After a rare faltering step last quarter, Equinix turned in a third quarter earnings report that puts them back on their growth track. Revenues came in just a hair above the midpoint of guidance and slightly above analyst projections, while diluted earnings per share were $0.14 above the street's estimates. Here's a quick table of their results in some context:
|$ in millions
for continuing operations
|Revenues||488.7||506.5||519.8||525.7||540.5||Q4: 559-563, 2013:2145-2149|
|Cash SG&A||102.4||108.3||113.2||112.4||120.5||Q4:123-128, 2013:470-475|
|Adjusted EBITDA||228.3||239.3||243.5||244.2||245.2||Q4:255-259, 2013:980-992|
|Earnings Per Share||0.58||0.68||0.71||0.58||0.72|
|Ongoing Capex||37.6||43.5||34.0||40.2||41.0||Q4:50, 2013:165|
|Expansion Capex||174.5||166.9||41.7||82.7||130.0||Q4:140-160, 2013:395-415|
The quarter's revenue performance was enough to let Equinix boost its full year guidance slightly, while the continued expenses associated with the REIT conversion process held down EBITDA and will continue to do so in Q4. Everything's still on track on that front, according to the company.
Meanwhile, Equinix has brought in Ihab Tarazi as its new Chief Technology Officer.
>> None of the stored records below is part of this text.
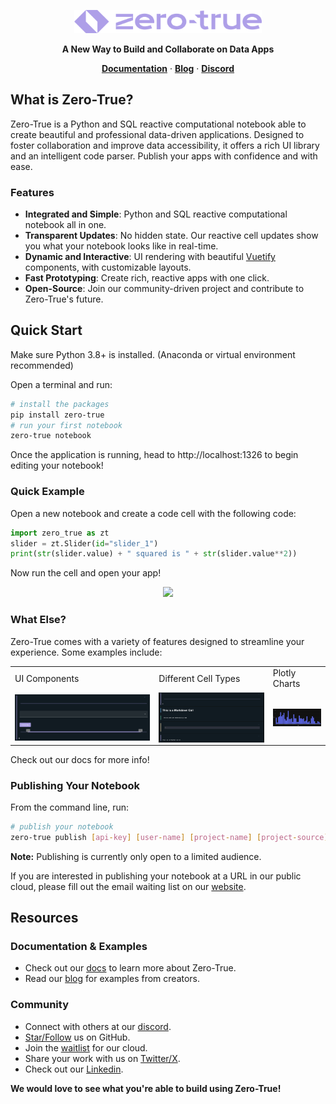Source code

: <p align="center">
  <a href="https://zero-true.com/">
    <img src="https://github.com/Zero-True/zero-true/blob/main/docs/assets/zt_logo.png" width="300">
  </a>
</p>

<p align="center">
  <b>A New Way to Build and Collaborate on Data Apps</b>
</p>
  
<p align="center">
  <a href="https://docs.zero-true.com/" target="_blank"><strong>Documentation</strong></a> ·
  <a href="https://medium.com/zero-true" target="_blank"><strong>Blog</strong></a> ·
  <a href="https://discord.gg/YDFeP9hFte" target="_blank"><strong>Discord</strong></a> <!-- Add Discord link or change -->
</p>

## What is Zero-True?

Zero-True is a Python and SQL reactive computational notebook able to create beautiful and 
professional data-driven applications. Designed to foster collaboration and improve data
accessibility, it offers a rich UI library and an intelligent code parser. Publish your 
apps with confidence and with ease. 

### Features

- **Integrated and Simple**: Python and SQL reactive computational notebook all in one.
- **Transparent Updates**: No hidden state. Our reactive cell updates show you what your notebook looks like in real-time.
- **Dynamic and Interactive**: UI rendering with beautiful [Vuetify](https://vuetifyjs.com/en/) components, with customizable layouts.
- **Fast Prototyping**: Create rich, reactive apps with one click.
- **Open-Source**: Join our community-driven project and contribute to Zero-True's future.

## Quick Start

Make sure Python 3.8+ is installed. (Anaconda or virtual environment recommended)

Open a terminal and run:

```bash
# install the packages
pip install zero-true
# run your first notebook
zero-true notebook
```

Once the application is running, head to http://localhost:1326 to begin editing your 
notebook!

### Quick Example

Open a new notebook and create a code cell with the following code:

```python
import zero_true as zt
slider = zt.Slider(id="slider_1")
print(str(slider.value) + " squared is " + str(slider.value**2))
```

Now run the cell and open your app!

<p align="center">
  <img src="https://media.giphy.com/media/v1.Y2lkPTc5MGI3NjExMnpvbmRwZXh3YXcwMml1YjgxMm05bXc0MDVlMWZ3NWVzZGJ3bnNudyZlcD12MV9pbnRlcm5hbF9naWZfYnlfaWQmY3Q9Zw/a6xAYpoHEVqHqoJlsp/giphy.gif">
</p>

### What Else?

Zero-True comes with a variety of features designed to streamline your experience. Some examples include: 

<table border="0">
  <tr>
    <td>UI Components</td>
    <td>Different Cell Types</td>
    <td>Plotly Charts</td>
  </tr>
  <tr>
    <td>
      <a target="_blank" href="https://docs.zero-true.com/ui_components/index.html">
        <img src="https://github.com/Zero-True/zero-true/blob/main/docs/assets/zt_ui_component_examples.png" style="max-height:150px; width:1500px; display:block;">
      </a>
    </td>
    <td>
      <a target="_blank" href="https://docs.zero-true.com/cell_types.html">
        <img src="https://github.com/Zero-True/zero-true/blob/main/docs/assets/zt_cell_types.png" style="max-height:150px; width:1250px; display:block;">
      </a>
    </td>
    <td>
      <a target="_blank" href="https://docs.zero-true.com/ui_components/plotly.html">
        <img src="https://github.com/Zero-True/zero-true/blob/main/docs/assets/zt_chart_example.png" style="max-height:150px; width:auto; display:block;">
      </a>
    </td>
  </tr>
</table>

Check out our docs for more info!

### Publishing Your Notebook


From the command line, run: 

```bash
# publish your notebook
zero-true publish [api-key] [user-name] [project-name] [project-source]
```

**Note:** Publishing is currently only open to a limited audience. 

If you are interested in publishing your notebook at a URL in our public cloud, please fill out the email waiting list on our [website](https://zero-true.com/).

## Resources

### Documentation & Examples
- Check out our [docs](https://docs.zero-true.com/index.html) to learn more about Zero-True.
- Read our [blog](https://medium.com/zero-true) for examples from creators.
### Community
- Connect with others at our [discord](https://discord.gg/YDFeP9hFte).
- [Star/Follow](https://github.com/Zero-True) us on GitHub.
- Join the [waitlist](https://zero-true.com/) for our cloud.
- Share your work with us on [Twitter/X](https://twitter.com/ZeroTrueML).
- Check out our [Linkedin](https://www.linkedin.com/company/zero-true).

**We would love to see what you're able to build using Zero-True!**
Tarazi had been VP of Enterprise Network Services over at Verizon and recently served as chairman of the Metro Ethernet Forum. He'll be responsible for keeping Equinix at the forefront of the cloud revolution, which continues to wash over the industry.
The market seems happy with the results, or at least quite a bit more happy then they've been with the company in a while given the five month skid the stock price has been on.